Spotters are friends. For those heavy lifts, especially with exercises like the flat barbell bench press, having a spotter helps maintain form and avoid accidents.

focused strong sportsman pressing barbell while training in modern gym

Benefits Of Using Compound Exercises For Triceps

Let’s dive into why compound exercises are a game-changer for building triceps.

Efficient Use of Training Time

With compound exercises, we target multiple muscle groups at once. This means we can achieve more in less time, making our workouts super efficient.

Allows Heavier Loads for Strength Gains

Compound movements like bench presses and triceps dips allow us to lift heavier weights. This is crucial for strength gains. When we’re handling heavier loads, our muscles are forced to adapt, leading to increased muscle mass and strength.

Engages Multiple Muscle Groups

Compound exercises don’t just isolate the triceps. They also work on surrounding muscle groups. For example, a flat barbell bench press targets the chest, shoulders, and triceps. This helps in balanced muscle development and better overall upper body strength.

Enhances Upper Body Development

Using compound exercises enhances our overall upper body development. We engage more muscles, leading to a well-rounded physique. This not only helps in muscle growth and hypertrophy but also improves our pushing strength and muscle definition.

Progressive Overload

ompound movements are ideal for progressive overload. By progressively increasing the weight or intensity, we challenge our triceps to grow bigger and stronger. This is essential for continuous muscle growth and achieving those well-defined, bigger triceps we all strive for.

wistful ethnic sportsman looking at biceps reflecting in gym mirror

Additional Tips And FAQ’s

Warm Up Before Compound Exercises

Warming up is essential. It prevents injuries and gets your muscles ready for the workout.

Spend 5-10 minutes on dynamic stretches or light cardio. Think of it as prepping your triceps for the bench or triceps dips.

Vary Your Grip Width

Changing your grip width can target different parts of the triceps. A narrow grip bench press focuses more on the triceps, while a wider one also engages the chest and shoulders. Play around with it to find what works best for you.

Combine Compound And Isolation Exercises

Balance is crucial. While compound exercises like triceps dips and shoulder-width push-ups are fantastic, don’t forget isolation exercises. Skull crushers or tricep pushdowns with a band or resistance band can give your triceps that well-rounded development.

FAQ

Can beginners do compound tricep exercises?

Yes! Start with lighter weights and focus on form. For instance, use your body weight for exercises like diamond push-ups before adding a dip belt. It’s all about building a strong foundation.

How many reps should I do?

Aim for 8-12 reps per set. This range works well for building strength and muscle mass. Adjust according to your progress and goals.

What if I have injuries?

Always listen to your body. Avoid exercises that cause pain. Focus on rehabilitation and low-impact alternatives. Consult with a health professional to create a safe workout plan.
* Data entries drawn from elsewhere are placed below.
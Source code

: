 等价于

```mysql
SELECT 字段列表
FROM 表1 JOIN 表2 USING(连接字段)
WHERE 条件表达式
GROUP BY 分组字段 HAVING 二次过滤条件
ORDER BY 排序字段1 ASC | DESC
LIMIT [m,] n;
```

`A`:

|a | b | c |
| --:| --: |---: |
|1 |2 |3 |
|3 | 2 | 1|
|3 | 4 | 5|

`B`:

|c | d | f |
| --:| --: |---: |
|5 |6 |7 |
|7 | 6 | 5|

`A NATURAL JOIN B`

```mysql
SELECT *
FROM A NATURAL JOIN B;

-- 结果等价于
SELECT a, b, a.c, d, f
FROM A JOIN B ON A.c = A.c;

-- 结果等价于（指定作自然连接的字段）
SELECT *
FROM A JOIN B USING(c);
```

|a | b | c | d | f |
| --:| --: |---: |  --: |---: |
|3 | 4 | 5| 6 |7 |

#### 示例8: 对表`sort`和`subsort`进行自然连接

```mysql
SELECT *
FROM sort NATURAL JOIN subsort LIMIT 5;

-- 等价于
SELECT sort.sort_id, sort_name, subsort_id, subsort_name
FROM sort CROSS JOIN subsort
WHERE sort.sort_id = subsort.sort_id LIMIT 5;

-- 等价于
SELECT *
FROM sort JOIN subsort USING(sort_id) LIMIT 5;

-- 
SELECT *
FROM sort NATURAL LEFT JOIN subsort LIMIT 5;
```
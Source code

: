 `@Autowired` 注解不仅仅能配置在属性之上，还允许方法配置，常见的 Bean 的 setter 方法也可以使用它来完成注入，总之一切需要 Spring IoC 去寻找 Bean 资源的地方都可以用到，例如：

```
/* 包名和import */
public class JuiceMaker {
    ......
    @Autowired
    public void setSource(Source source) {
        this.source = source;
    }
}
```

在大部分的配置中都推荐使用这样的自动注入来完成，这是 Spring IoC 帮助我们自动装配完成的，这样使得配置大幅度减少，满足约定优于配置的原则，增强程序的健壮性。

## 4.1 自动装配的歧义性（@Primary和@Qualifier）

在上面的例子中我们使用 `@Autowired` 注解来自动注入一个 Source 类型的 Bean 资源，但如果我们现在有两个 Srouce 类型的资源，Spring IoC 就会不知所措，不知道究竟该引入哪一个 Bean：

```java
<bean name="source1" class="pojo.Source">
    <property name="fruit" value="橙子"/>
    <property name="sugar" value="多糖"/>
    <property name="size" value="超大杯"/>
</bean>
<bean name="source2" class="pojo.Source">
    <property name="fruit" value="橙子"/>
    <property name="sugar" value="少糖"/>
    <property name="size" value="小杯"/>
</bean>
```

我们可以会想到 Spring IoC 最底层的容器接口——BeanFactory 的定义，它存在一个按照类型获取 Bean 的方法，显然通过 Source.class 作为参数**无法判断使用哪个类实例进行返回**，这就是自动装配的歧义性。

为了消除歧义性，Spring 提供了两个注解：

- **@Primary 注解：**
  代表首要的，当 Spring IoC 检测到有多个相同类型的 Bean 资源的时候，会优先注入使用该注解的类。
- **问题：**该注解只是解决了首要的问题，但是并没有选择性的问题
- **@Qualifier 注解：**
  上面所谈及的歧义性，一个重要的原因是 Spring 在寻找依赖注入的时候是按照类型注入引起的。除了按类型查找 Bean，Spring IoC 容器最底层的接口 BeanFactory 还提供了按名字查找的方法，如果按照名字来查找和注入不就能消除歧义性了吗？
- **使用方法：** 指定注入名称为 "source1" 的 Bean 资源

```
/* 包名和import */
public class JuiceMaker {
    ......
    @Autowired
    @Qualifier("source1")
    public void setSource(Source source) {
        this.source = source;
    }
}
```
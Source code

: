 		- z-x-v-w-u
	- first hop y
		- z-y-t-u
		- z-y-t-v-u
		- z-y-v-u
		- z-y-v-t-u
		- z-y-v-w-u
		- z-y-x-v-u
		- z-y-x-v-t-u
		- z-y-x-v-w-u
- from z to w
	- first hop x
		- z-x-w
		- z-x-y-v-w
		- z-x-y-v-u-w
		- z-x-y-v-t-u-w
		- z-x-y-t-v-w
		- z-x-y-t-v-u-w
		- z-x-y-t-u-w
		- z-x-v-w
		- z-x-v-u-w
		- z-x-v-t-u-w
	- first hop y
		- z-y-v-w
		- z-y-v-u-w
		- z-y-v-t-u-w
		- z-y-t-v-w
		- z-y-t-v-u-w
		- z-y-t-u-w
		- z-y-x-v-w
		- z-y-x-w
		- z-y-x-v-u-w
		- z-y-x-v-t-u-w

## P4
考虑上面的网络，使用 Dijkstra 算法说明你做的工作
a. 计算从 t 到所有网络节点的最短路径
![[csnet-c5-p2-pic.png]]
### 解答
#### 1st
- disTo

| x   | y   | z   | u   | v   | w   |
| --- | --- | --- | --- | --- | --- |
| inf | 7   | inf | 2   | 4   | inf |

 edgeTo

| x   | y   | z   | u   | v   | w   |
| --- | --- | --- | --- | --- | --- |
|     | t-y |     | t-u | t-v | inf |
Calisthenics And Body Weight Exercise?

Bodyweight exercises, such as tricep dips, are excellent for home workouts. No equipment needed! You can also use a band to add resistance and increase the intensity.

How do I burn more calories during tricep workouts?

Incorporate compound movements that engage multiple muscle groups. Exercises like bench presses not only target triceps but also the chest and shoulders, thereby burning more calories.
Don’t Forget Your Health

Always prioritize your health. Monitor your diet, stay hydrated, and ensure you get enough sleep. These elements are crucial for recovery and overall performance.
Keep rocking those triceps workouts. Let’s get those shirt sleeves filled!